Copy every line in the records below that contains the word "cite".
:: Data for this task ::
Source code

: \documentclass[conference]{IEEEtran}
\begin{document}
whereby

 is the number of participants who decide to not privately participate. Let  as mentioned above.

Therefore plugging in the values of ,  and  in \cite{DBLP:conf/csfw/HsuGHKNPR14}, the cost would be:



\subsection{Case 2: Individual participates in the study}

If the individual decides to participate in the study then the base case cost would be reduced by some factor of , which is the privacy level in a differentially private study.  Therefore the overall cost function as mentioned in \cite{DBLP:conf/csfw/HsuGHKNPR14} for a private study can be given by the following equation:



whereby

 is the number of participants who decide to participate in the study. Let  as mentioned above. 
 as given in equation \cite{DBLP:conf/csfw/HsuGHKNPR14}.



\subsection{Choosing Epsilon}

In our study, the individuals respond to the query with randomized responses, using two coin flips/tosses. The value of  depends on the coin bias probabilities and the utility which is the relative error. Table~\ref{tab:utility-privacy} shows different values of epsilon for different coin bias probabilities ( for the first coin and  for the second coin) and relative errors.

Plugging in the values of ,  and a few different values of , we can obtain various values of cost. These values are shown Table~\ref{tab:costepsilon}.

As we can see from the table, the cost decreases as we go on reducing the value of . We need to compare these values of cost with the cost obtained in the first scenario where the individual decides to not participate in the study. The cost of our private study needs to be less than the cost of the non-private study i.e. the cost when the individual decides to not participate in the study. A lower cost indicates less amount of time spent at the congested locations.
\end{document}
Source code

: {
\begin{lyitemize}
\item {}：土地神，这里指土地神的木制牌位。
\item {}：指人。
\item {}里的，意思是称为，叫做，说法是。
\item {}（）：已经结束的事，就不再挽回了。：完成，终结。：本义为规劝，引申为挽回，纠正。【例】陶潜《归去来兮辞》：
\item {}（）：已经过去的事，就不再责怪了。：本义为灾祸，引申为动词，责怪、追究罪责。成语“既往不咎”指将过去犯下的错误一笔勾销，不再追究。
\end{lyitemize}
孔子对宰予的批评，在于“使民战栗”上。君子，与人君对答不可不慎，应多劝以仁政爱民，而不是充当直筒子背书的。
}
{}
:::
> [Answer for this exercise]:
Therefore plugging in the values of ,  and  in \cite{DBLP:conf/csfw/HsuGHKNPR14}, the cost would be:
If the individual decides to participate in the study then the base case cost would be reduced by some factor of , which is the privacy level in a differentially private study.  Therefore the overall cost function as mentioned in \cite{DBLP:conf/csfw/HsuGHKNPR14} for a private study can be given by the following equation:
 as given in equation \cite{DBLP:conf/csfw/HsuGHKNPR14}.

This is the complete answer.